__YOUR INSTRUCTIONS__. Where does the string "capítulo" appear? Copy every line of the entries below that holds it.

** Opening RECORDS FOR THE EXERCISE block **

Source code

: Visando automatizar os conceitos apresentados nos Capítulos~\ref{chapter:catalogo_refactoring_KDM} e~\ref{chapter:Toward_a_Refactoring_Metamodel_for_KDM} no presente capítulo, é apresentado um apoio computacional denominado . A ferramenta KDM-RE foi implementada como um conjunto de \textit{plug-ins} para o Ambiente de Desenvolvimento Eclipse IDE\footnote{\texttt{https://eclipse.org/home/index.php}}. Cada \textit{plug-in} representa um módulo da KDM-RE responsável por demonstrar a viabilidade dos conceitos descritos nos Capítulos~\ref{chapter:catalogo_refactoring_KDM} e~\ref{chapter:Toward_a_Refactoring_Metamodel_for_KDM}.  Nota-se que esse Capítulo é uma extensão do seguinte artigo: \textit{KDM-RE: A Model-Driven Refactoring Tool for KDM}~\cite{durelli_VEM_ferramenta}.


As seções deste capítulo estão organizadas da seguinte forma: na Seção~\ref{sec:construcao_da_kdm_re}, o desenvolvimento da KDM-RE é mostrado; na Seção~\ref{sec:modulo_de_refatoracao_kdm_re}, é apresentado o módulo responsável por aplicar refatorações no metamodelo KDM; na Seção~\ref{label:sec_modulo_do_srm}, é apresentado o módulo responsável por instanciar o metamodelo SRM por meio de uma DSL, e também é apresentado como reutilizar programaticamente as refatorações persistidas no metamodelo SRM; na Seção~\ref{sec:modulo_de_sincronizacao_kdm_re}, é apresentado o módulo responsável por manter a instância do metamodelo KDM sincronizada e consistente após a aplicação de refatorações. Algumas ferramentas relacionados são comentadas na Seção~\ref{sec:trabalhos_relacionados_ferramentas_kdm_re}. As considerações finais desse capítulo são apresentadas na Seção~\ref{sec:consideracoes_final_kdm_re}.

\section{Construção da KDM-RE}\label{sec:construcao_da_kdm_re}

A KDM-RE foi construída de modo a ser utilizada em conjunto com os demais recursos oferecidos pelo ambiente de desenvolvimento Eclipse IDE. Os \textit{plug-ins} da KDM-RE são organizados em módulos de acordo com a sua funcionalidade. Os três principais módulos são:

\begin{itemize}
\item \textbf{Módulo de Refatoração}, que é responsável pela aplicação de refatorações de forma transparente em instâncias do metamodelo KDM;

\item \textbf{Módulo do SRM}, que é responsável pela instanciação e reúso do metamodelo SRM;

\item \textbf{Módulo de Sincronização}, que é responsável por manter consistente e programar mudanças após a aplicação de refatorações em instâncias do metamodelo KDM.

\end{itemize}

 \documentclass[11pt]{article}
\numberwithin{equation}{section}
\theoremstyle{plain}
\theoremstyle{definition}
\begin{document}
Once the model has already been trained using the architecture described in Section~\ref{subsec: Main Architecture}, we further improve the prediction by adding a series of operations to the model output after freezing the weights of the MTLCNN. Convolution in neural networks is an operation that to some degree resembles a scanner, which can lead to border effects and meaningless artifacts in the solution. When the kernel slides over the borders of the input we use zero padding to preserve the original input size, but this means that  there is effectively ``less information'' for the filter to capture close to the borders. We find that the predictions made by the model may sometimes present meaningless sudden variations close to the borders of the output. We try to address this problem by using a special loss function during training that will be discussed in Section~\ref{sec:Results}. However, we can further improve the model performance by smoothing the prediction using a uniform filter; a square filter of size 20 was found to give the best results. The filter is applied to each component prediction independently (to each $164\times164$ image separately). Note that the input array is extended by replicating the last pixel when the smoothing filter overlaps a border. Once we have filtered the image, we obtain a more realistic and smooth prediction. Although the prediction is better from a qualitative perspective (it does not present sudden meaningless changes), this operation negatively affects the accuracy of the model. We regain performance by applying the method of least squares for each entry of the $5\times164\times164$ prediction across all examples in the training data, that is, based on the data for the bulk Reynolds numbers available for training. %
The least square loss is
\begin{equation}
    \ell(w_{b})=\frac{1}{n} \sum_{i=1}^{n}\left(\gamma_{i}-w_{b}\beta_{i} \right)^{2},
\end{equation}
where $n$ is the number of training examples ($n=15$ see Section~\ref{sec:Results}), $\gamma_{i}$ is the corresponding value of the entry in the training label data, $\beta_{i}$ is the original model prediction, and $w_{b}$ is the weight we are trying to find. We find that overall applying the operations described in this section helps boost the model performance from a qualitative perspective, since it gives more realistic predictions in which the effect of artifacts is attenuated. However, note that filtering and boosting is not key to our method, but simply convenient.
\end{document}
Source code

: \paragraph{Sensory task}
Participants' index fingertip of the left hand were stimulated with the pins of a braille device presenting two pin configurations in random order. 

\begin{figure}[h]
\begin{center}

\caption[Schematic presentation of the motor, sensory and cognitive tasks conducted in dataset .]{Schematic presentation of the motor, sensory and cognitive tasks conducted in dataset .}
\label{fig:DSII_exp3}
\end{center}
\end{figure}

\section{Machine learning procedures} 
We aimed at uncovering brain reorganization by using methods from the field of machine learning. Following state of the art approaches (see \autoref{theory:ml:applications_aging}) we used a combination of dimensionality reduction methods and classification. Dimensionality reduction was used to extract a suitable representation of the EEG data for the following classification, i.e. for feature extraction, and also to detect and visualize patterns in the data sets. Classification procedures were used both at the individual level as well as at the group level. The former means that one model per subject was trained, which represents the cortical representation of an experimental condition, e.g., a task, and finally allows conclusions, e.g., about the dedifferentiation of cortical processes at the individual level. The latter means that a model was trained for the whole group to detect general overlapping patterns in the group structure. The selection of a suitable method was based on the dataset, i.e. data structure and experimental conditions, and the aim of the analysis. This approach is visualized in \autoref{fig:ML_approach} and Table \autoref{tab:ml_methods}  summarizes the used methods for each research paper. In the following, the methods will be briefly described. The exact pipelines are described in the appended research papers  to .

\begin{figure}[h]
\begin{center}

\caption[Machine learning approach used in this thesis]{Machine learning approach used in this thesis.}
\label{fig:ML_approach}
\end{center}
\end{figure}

** Closing RECORDS FOR THE EXERCISE block **

__OUTPUT__.
: Visando automatizar os conceitos apresentados nos Capítulos~\ref{chapter:catalogo_refactoring_KDM} e~\ref{chapter:Toward_a_Refactoring_Metamodel_for_KDM} no presente capítulo, é apresentado um apoio computacional denominado . A ferramenta KDM-RE foi implementada como um conjunto de \textit{plug-ins} para o Ambiente de Desenvolvimento Eclipse IDE\footnote{\texttt{https://eclipse.org/home/index.php}}. Cada \textit{plug-in} representa um módulo da KDM-RE responsável por demonstrar a viabilidade dos conceitos descritos nos Capítulos~\ref{chapter:catalogo_refactoring_KDM} e~\ref{chapter:Toward_a_Refactoring_Metamodel_for_KDM}.  Nota-se que esse Capítulo é uma extensão do seguinte artigo: \textit{KDM-RE: A Model-Driven Refactoring Tool for KDM}~\cite{durelli_VEM_ferramenta}.
As seções deste capítulo estão organizadas da seguinte forma: na Seção~\ref{sec:construcao_da_kdm_re}, o desenvolvimento da KDM-RE é mostrado; na Seção~\ref{sec:modulo_de_refatoracao_kdm_re}, é apresentado o módulo responsável por aplicar refatorações no metamodelo KDM; na Seção~\ref{label:sec_modulo_do_srm}, é apresentado o módulo responsável por instanciar o metamodelo SRM por meio de uma DSL, e também é apresentado como reutilizar programaticamente as refatorações persistidas no metamodelo SRM; na Seção~\ref{sec:modulo_de_sincronizacao_kdm_re}, é apresentado o módulo responsável por manter a instância do metamodelo KDM sincronizada e consistente após a aplicação de refatorações. Algumas ferramentas relacionados são comentadas na Seção~\ref{sec:trabalhos_relacionados_ferramentas_kdm_re}. As considerações finais desse capítulo são apresentadas na Seção~\ref{sec:consideracoes_final_kdm_re}.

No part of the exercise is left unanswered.